ENTER = Start / pad = move / space = fight
Dragon's Lair is a laserdisc video game published by Cinematronics in 1983
It featured animation created by ex-Disney animator Don Bluth.
Most other games of the era represented the character as a sprite, which consisted of a series of pixels displayed in succession. Due to hardware limitations of the era, artists were greatly restricted in the detail they could achieve using that technique; the resolution, framerate and number of frames were severely constrained. Dragon's Lair overcame those limitations by tapping into the vast storage potential of the LaserDisc, but imposed other limitations on the actual gameplay.
The success of the game sparked numerous home ports, sequels and related games. In the 21st century it has been repackaged in a number of formats (such as for the iPhone) as a "retro" or historic game.

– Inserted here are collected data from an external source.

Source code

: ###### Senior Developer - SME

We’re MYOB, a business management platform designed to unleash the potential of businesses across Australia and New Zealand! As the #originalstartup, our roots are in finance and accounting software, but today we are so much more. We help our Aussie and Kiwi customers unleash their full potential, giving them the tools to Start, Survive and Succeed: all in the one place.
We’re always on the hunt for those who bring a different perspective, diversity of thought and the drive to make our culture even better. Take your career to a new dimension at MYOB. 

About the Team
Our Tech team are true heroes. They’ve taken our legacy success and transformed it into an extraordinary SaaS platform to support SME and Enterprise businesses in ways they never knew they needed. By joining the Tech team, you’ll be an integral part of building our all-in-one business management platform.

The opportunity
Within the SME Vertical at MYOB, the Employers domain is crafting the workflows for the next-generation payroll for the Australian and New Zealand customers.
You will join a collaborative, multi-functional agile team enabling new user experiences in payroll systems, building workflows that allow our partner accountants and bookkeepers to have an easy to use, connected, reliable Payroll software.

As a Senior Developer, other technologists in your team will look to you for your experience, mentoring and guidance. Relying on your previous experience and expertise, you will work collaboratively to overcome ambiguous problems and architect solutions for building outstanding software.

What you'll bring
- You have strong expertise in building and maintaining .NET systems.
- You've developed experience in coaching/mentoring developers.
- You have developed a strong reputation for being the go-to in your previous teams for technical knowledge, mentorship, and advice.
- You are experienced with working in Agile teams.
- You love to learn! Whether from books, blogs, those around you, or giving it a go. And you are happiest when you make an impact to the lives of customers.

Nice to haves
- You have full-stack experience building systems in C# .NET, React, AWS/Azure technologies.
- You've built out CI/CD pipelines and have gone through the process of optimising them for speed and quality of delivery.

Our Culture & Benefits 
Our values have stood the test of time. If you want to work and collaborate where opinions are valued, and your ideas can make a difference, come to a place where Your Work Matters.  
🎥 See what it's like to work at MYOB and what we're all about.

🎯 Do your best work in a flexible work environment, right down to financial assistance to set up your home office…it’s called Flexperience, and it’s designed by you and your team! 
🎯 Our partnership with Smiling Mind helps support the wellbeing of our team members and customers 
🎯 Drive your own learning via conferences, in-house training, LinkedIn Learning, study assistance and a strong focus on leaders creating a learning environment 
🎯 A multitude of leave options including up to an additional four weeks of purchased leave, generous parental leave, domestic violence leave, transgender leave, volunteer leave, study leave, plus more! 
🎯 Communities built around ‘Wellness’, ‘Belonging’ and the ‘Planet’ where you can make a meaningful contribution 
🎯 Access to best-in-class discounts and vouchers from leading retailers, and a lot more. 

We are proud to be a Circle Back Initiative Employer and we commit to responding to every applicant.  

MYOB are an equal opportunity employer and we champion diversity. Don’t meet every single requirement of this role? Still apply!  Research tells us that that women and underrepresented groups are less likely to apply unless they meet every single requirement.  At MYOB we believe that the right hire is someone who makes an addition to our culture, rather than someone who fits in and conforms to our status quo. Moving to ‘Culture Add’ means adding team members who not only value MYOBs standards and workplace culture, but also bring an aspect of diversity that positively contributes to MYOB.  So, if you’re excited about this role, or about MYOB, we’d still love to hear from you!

It is currently one of only three video games (along with Pong and Pac-Man) in storage at the Smithsonian Institution in Washington, D.C.
Dirk the Daring is a knight attempting to rescue Princess Daphne from the evil dragon Singe who has locked the princess in the foul wizard Mordroc's castle.

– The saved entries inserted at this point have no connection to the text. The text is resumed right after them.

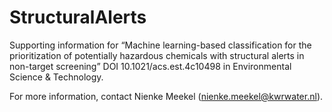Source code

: # StructuralAlerts
Supporting information for “Machine learning-based classification for the prioritization of potentially hazardous chemicals with structural alerts in non-target screening” DOI 10.1021/acs.est.4c10498 in Environmental Science & Technology.

For more information, contact Nienke Meekel (nienke.meekel@kwrwater.nl).
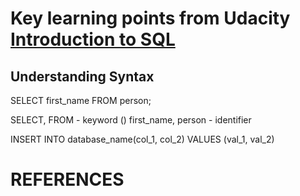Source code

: # Key learning points from Udacity [Introduction to SQL](https://app.pluralsight.com/library/courses/introduction-to-sql/table-of-contents)


## Understanding Syntax

SELECT first_name FROM person;

SELECT, FROM - keyword ()
first_name, person - identifier


INSERT INTO database_name(col_1, col_2) VALUES (val_1, val_2)

# REFERENCES
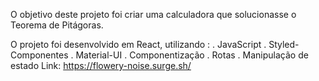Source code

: O objetivo deste projeto foi criar uma calculadora que solucionasse o Teorema de Pitágoras.</br>

O projeto foi desenvolvido em React, utilizando :
. JavaScript
. Styled-Componentes
. Material-UI
. Componentização
. Rotas
. Manipulação de estado
Link: https://flowery-noise.surge.sh/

The game displays animated cutscenes, and the player executes an action by selecting a direction or pressing the sword button with correct timing in order to clear each quick time event (QTE). The comedy aspects of the game stemmed not only from the bizarre-looking creatures and humorous death scenes, but also the fact that while Dirk was a skilled knight, he was somewhat clumsy in his efforts, as well as being a reluctant hero, prone to shrieking and reacting in horror to the various dangers he encounters.
Instead of controlling the character's actions directly, players control his reflexes, with different full motion video (FMV) segments playing for correct or incorrect choices.
Dragon's Lair began as a concept by Rick Dyer, president of Advanced Microcomputer Systems (which later became RDI Video Systems). A team of game designers created the characters and locations, then choreographed Dirk's movements as he encountered the monsters and obstacles in the castle. The art department at AMS created storyboards for each episode as a guide for the final animation.
Dyer was inspired by the text game Adventure. This game gave rise to an invention he dubbed "The Fantasy Machine". This device went through many incarnations from a rudimentary computer using paper tape (with illustrations and text) to a system that manipulated a videodisc containing mostly still images and narration. The game it played was a graphic adventure called The Secrets of the Lost Woods. Attempts to market The Fantasy Machine had repeatedly failed. Allegedly, an Ideal Toy Company representative walked out in the middle of one presentation. Dyer's inspiration allegedly came during his viewing of The Secret of NIMH, whereby he realized he needed quality animation and an action script to bring excitement to his game. He elected to take a reserved but unscripted location from The Secrets of the Lost Woods known as The Dragon's Lair.
The game was animated by veteran Disney animator Don Bluth and his studio. Development was done on a shoestring budget, cost US$1 million and took seven months to complete. Since the studio couldn't afford to hire any models, the animators used photos from Playboy magazines for inspiration for the character Princess Daphne. The animators also used their own voices for all the characters instead of hiring voice actors in order to keep costs down, although it does feature one professional voice actor, Michael Rye, as the narrator in the attract sequence (he is also the narrator for Space Ace and Dragon's Lair II). The voice of Princess Daphne was portrayed by Vera Lanpher who was head of the Clean-up Department at the time.
Dirk the Daring's voice belongs to film editor Dan Molina, who later went on to perform the bubbling sound effects for another animated character, Fish Out of Water, from 2005's Disney film Chicken Little, which he also edited. Dirk shrieks or makes other noises on numerous occasions but speaks words only twice. First, he mutters "Uh, oh" when the platform begins to recede during the fire-swinging sequence, then he exclaims "Wow!" when first entering the Dragon's Lair and laying eyes on the slumbering Princess Daphne.
The music and many sound effects were scored and performed by Chris Stone at EFX Systems in Burbank. Bryan Rusenko and Glen Berkovitz were the recording engineers. The 43 second "Attract Loop" was recorded in a straight 18 hour session. Featured instruments, all keyboards, were the E-mu Emulator and Memory MOOG.